Segment Open
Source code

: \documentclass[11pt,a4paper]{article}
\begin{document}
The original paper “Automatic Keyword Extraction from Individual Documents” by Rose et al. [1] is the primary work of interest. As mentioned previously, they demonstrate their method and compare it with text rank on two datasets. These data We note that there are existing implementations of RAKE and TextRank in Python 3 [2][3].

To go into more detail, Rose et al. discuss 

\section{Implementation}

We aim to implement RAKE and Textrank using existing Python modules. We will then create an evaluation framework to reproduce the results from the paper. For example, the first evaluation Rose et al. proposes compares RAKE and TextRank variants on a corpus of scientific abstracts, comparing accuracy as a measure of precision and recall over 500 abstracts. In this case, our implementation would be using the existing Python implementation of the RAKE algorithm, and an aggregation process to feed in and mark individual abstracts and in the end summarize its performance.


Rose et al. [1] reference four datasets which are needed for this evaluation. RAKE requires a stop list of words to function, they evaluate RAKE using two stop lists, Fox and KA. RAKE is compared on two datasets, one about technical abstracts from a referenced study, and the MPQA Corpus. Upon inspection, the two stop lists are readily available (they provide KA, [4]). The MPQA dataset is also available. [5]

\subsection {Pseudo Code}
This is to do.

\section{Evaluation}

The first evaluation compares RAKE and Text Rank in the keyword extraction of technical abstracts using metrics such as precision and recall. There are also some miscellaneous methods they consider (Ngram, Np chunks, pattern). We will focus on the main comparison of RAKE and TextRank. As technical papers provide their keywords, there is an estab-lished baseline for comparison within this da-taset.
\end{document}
Segment Closed
* What is being asked *
Copy every entry exactly. Leave nothing out.

* Answer to the problem *
Source code

: \documentclass[11pt,a4paper]{article}
\begin{document}
The original paper “Automatic Keyword Extraction from Individual Documents” by Rose et al. [1] is the primary work of interest. As mentioned previously, they demonstrate their method and compare it with text rank on two datasets. These data We note that there are existing implementations of RAKE and TextRank in Python 3 [2][3].

To go into more detail, Rose et al. discuss 

\section{Implementation}

We aim to implement RAKE and Textrank using existing Python modules. We will then create an evaluation framework to reproduce the results from the paper. For example, the first evaluation Rose et al. proposes compares RAKE and TextRank variants on a corpus of scientific abstracts, comparing accuracy as a measure of precision and recall over 500 abstracts. In this case, our implementation would be using the existing Python implementation of the RAKE algorithm, and an aggregation process to feed in and mark individual abstracts and in the end summarize its performance.


Rose et al. [1] reference four datasets which are needed for this evaluation. RAKE requires a stop list of words to function, they evaluate RAKE using two stop lists, Fox and KA. RAKE is compared on two datasets, one about technical abstracts from a referenced study, and the MPQA Corpus. Upon inspection, the two stop lists are readily available (they provide KA, [4]). The MPQA dataset is also available. [5]

\subsection {Pseudo Code}
This is to do.

\section{Evaluation}

The first evaluation compares RAKE and Text Rank in the keyword extraction of technical abstracts using metrics such as precision and recall. There are also some miscellaneous methods they consider (Ngram, Np chunks, pattern). We will focus on the main comparison of RAKE and TextRank. As technical papers provide their keywords, there is an estab-lished baseline for comparison within this da-taset.
\end{document}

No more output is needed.